Exercise goal >>
Your answer should hold exactly the lines from the one with "# Translate Shell" through the last line of the material below, nothing before and nothing extra.

Records for this task >>
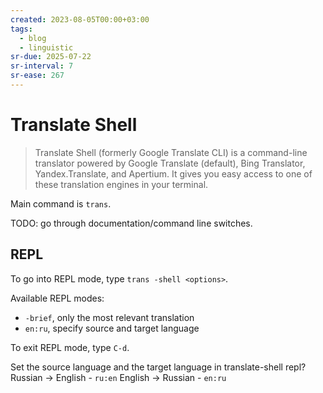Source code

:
 ```yaml
---
created: 2023-08-05T00:00+03:00
tags:
  - blog
  - linguistic
sr-due: 2025-07-22
sr-interval: 7
sr-ease: 267
---
```


# Translate Shell

> Translate Shell (formerly Google Translate CLI) is a command-line translator powered by Google Translate (default), Bing Translator, Yandex.Translate, and Apertium. It gives you easy access to one of these translation engines in your terminal.

Main command is `trans`.

TODO: go through documentation/command line switches.

## REPL

To go into REPL mode, type `trans -shell <options>`.

Available REPL modes:

- `-brief`, only the most relevant translation
- `en:ru`, specify source and target language

To exit REPL mode, type `C-d`.

Set the source language and the target language in translate-shell repl?
<br class="f">
Russian → English - `ru:en` English → Russian - `en:ru`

Result below >>
# Translate Shell

> Translate Shell (formerly Google Translate CLI) is a command-line translator powered by Google Translate (default), Bing Translator, Yandex.Translate, and Apertium. It gives you easy access to one of these translation engines in your terminal.

Main command is `trans`.

TODO: go through documentation/command line switches.

## REPL

To go into REPL mode, type `trans -shell <options>`.

Available REPL modes:

- `-brief`, only the most relevant translation
- `en:ru`, specify source and target language

To exit REPL mode, type `C-d`.

Set the source language and the target language in translate-shell repl?
<br class="f">
Russian → English - `ru:en` English → Russian - `en:ru`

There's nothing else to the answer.